Is it possible to get the unique values from a chosen column from a HDF file? That would be great feature to have this happening on disk.
Comment From: jreback
http://pandas.pydata.org/pandas-docs/stable/io.html#advanced-queries
then .unique()
Comment From: michaelaye
yeah, i know that, but that's not what i want. I could have a column with 10 million entries, but only 100 unique values, and I don't want to spend the memory on that.
Comment From: jreback
you can do it in a loop where you chunk select (in read column which has start/stop), unique and update a set
something like this:
result = set()
with pd.get_store(....) as store:
nrows = store.get_storer(key).nrows
chunksize = 1000000
for i in range(0,nrows/chunksize + 1):
result |= set(store.select_column(key,start=i*chunksize,stop=(i+1)*chunksize).unique().tolist())
chunksize
could be added to select_column
if you are interested
Comment From: michaelaye
oh, store supports with
, nice! :)
so, when using chunksize
with select_column i would get some kind of reader object, same as for read_csv?
Comment From: jreback
chunksize needs implementing (but yes would return an iterator over an index I think)

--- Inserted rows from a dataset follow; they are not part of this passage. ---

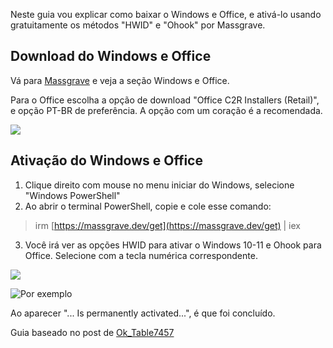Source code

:Neste guia vou explicar como baixar o Windows e Office, e ativá-lo usando gratuitamente os métodos "HWID" e "Ohook" por Massgrave.

## Download do Windows e Office

Vá para [Massgrave](https://massgrave.dev/genuine-installation-media.html) e veja a seção Windows e Office.

Para o Office escolha a opção de download "Office C2R Installers (Retail)", e opção PT-BR de preferência. A opção com um coração é a recomendada. 

![](https://i.ibb.co/Ydsb956/image.png)

## Ativação do Windows e Office

1. Clique direito com mouse no menu iniciar do Windows, selecione "Windows PowerShell"
2. Ao abrir o terminal PowerShell, copie e cole esse comando:  
> irm [https://massgrave.dev/get](https://massgrave.dev/get) | iex
3. Você irá ver as opções HWID para ativar o Windows 10-11 e Ohook para Office. Selecione com a tecla numérica correspondente.

![](https://massgrave.dev/images/MAS_AIO.png)

![Por exemplo](https://massgrave.dev/images/MAS_HWID.png)

Ao aparecer "... Is permanently activated...", é que foi concluído.

Guia baseado no post de [Ok_Table7457](https://www.reddit.com/r/Piracy/comments/1814gmp/guide_how_to_pirate_microsoft_office_properly/)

u can manually do it as above (chunksize would basically do this )
Comment From: michaelaye
what r u doing with result/chunksize
there? 'set' / 'int' ?
Comment From: michaelaye
ah u must mean nrows/chunksize, clever thing with the set i like it, thanks
Comment From: jreback
this will use constant memory which is always nice
Comment From: jreback
closing as better suited to dask / other formats (and recipe is above)